Стеклянная плоская дверь с признаками пластиковой решётки. Всё верно. «Форд Фокус», тряхнув всеми полчищами рамштайновой грязи, останавливается. Я выхожу. Инстинктивно хлопаю себя по грудным карманам. Да, конверт здесь. Всё на месте. Я не проебал его. И командировочные – в правой поверхности поролонового пальто. Во всеоружии. Как говорит в таких случаях наша молодёжь: кто молодец? Я молодец.
Командировочные оказались скромные. Но ботинки белого кролика мне уже прикупили, остальное не так важно.
Вход. Там полная женщина в мерцающей седине. Её пятиалтынный нос хорошо знаком мне по жизни.
– Грета?
– Стасик? Я как знала, что они пришлют тебя.
Рукопожатие, без объятий. Она сейчас трезва (ну, наполовину, ибо совсем не бывает) и потому не язвительна. Не будет ни про Лауру, ни про морковный отвар.
– Ты всё-таки лысеешь, Белковский. Не обливаешься морковным отваром.
– Лень готовить, Гретхен. И с тех пор, как микроволновка вконец поломалась. Но разве за пять лет волос стало меньше?

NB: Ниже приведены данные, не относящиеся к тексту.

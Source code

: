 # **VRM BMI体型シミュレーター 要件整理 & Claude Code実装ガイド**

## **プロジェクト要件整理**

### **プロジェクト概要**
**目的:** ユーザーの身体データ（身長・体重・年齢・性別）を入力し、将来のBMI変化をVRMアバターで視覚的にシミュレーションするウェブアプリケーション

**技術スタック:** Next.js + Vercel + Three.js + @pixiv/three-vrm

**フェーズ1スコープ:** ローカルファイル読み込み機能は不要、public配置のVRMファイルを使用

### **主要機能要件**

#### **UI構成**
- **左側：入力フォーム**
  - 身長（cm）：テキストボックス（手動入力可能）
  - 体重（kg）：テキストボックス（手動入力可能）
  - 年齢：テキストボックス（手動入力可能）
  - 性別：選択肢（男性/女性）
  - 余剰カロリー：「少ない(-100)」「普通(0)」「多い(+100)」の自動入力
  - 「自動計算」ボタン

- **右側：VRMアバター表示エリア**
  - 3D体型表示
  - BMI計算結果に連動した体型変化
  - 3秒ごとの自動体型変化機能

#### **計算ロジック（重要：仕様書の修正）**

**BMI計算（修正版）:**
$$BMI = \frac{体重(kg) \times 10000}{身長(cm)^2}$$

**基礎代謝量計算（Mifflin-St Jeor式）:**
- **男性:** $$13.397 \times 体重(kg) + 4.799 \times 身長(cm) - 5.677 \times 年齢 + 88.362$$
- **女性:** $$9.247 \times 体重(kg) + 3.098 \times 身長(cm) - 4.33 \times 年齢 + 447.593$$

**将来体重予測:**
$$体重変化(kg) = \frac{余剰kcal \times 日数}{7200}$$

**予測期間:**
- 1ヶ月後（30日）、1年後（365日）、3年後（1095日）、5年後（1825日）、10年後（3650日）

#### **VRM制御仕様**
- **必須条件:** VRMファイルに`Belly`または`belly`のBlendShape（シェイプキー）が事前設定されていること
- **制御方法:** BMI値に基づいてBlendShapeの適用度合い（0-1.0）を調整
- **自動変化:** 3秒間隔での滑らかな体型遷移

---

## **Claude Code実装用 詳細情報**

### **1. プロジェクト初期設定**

– Нет. Их не стало меньше. Их совсем почти не осталось.
В этой Вене ещё был ветер. Значит, не всё потеряно. Оно настоящее. Я прорву кордон и окажусь у Брейгеля. Уже сегодня. Сейчас.
– Где мой пакет?
– Вот он. Грета.
– Посиди пять минут в моей каптёрке. Я приду. Посиди.
Вот почему я долго не мог найти эту женщину. Она работает в Кунстхисторишесмузеум привратником. Как Аглая Денисовна – при «Горбатой горе». Хотя я ведь только что видел Грету на Патриарших. Нет ли здесь противоречия? Нет. У неё были отгулы за переработку на выставке. Сюда же ломились миллионы, со всего мира. Сотни тысяч одних русских и приравненных к ним человечьих животных. Утомится любой, даже Гретхен. Теперь она снова здесь. И запустит меня до завершения выставки. Я верю. Нет. Верить я не могу. Я просто надеюсь. Это надёжней. Не бывает ничего надёжней надежды. Сказано и велено. Кажется.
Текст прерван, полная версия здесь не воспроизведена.